Thanks for that, BP and Faylasoof.  

<vakh> comes from the word <vakhrā>, which means "unique" or "different."  There is a famous saying, "lokī duniyā vich vasde batere, pa.njābīyā.n dī shān vakhrī>.


----------



## lcfatima

Okay, very good. Will print this out. Thanks.


----------



## lcfatima

PG: Does that mean- A lot of people exist/live in this world, but the splendour of the Punjabis is something unique?


----------



## panjabigator

lcfatima said:


> PG: Does that mean- A lot of people exist/live in this world, but the splendour of the Punjabis is something unique?



Bingo.


----------



## bakshink

Dear Punjabigator
I have composed these lines to elaborate on the meaning of vakh to Icfatima and Fylasoof- What say you?

Roop tera lishkare mare- lakh lakh di teri akh nee
Aun te jag vich husan batere/ (bathere)
Par toon. sab ton. vakh nee


----------



## panjabigator

Works nicely. Thanks for the context.

Would you say <vakh o vakh> could be <bhin bhin> in Hindi?


----------



## bakshink

Yes Bhinn Bhinn is correct 'N' is emphasized and written with half 'n' and a full 'n'. Bhanti-Bhanti is also used in hindi with adaptation in Urdu as bhant- bhant as mentioned by BP and Bhant-Bhant is also used and accepted in Punjabi only that Bh of hindi is b'ha in Punjabi as in b'hra (brother)


----------



## Illuminatus

In Hindi, you will hear sentences like:

_Yahaan bhinn-bhinn prakaar ke jeev-jantu paaye jaate hai.n_


----------



## bakshink

And also Is duniya main bhanti bhanti ke log bhinn bhinn bhashain. bolte hain... I have used bhashain. (rather high sounding) for languages rather than using "zubanain" which will suit more with mukhtalif

And PG vakho vakh indeed means bhinn bhinn ..Like Othhe vakho vakh teran. diyan. cheezan. mildiyan. si (or) san. Sometimes we don't use vakho vakh but just vakh vakh. Like vakh vakh kisam de pehrave (garments/apparel)


----------



## Sheikh_14

BP. said:


> The word for variety is *tanaww'o*: *تنٌوع*. From *n'o*:*نوع* - type, kind (syn: *qism*:*قسم*). When something exhibits variety we say it is *mutanaww'o*: *متنٌوع*. A fairly common spoken word if you were wondering!
> 
> So the sentence could go like:
> *is dukaan mai.n mukhtalif anwa' o iqsaam ki sabziaa.n dastiaab hai.n*
> or
> *is dukaan mai.n bhaant bhaant ki tarkaari farokht hoti hai*
> or to use the big word:
> *imdukaan mutanaww'o sabziaa.n maujood hai.n*
> 
> gator, could you expand on the usage of *vakh o vakh*. Head it the first time.

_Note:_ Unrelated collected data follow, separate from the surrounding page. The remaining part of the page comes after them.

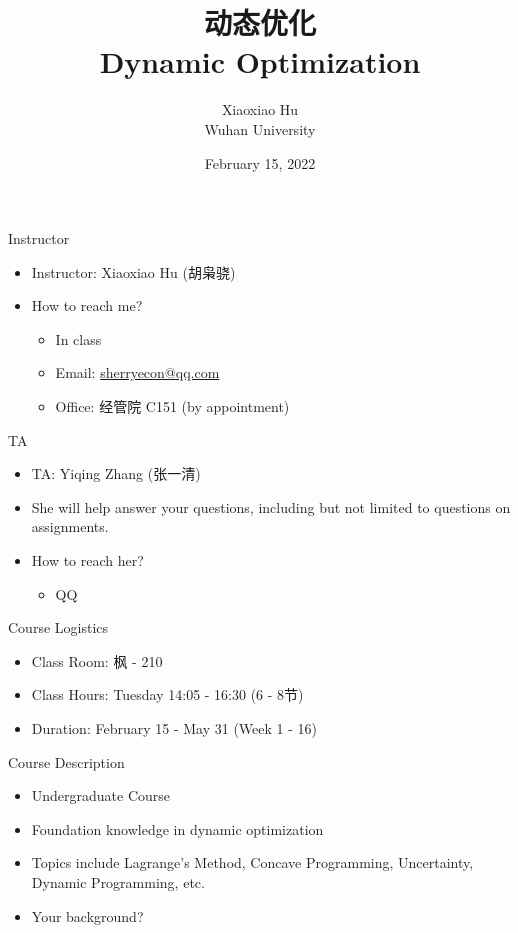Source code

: \documentclass{beamer}
\title[Optimization]{\large 动态优化 \\ Dynamic Optimization}
\author[Xiaoxiao Hu]{Xiaoxiao Hu \\ \smallskip \footnotesize Wuhan University}
\date[Feb. 15, 2022]{February 15, 2022}
\begin{document}
\begin{frame}
 \titlepage
\end{frame}
 



\begin{frame}{Instructor}
\begin{itemize}
	\item Instructor: Xiaoxiao Hu (胡枭骁)
	\item How to reach me?
	\begin{itemize}
		\item In class
		\item Email: \href{mailto:sherryecon@qq.com}{sherryecon@qq.com} 
		\item Office: 经管院 C151 (by appointment)
	\end{itemize}
\end{itemize}
\end{frame}

\begin{frame}{TA}
	\begin{itemize}
		\item TA: Yiqing Zhang (张一清)
		\item She will help answer your questions, including but not limited to questions on assignments.
		\item How to reach her?
	\begin{itemize}
		\item QQ
	\end{itemize}
	\end{itemize}
\end{frame}

\begin{frame}{Course Logistics}
	\begin{itemize}
		\item Class Room: 枫 - 210
		\item Class Hours: Tuesday 14:05 - 16:30 (6 - 8节)
		\item Duration: February 15 - May 31 (Week 1 - 16)		
	\end{itemize}
\end{frame}

\begin{frame}{Course Description}
\begin{itemize}
	\item Undergraduate Course
	\item Foundation knowledge in dynamic optimization 
	\item Topics include Lagrange's Method, Concave Programming, Uncertainty, Dynamic Programming, etc.
	\item Your background?
\end{itemize}
\end{frame}
\end{document}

So which of the alternatives propounded by yourself and Faylasoof saahib fit in these two scenarios. 
A) I bought this shirt for the sake of variety- Dare I say could a fresh coinage here work in the form of anwa' pasandi I.e. being a reverer of variety.
B) the human race enjoys variety.


----------



## Sheikh_14

Shouldn't imdukaan also be followed by "meiN" since Im is pretty much the Farsi equivalent of Is ? Imroz= is roz, imsaal= is saal.


----------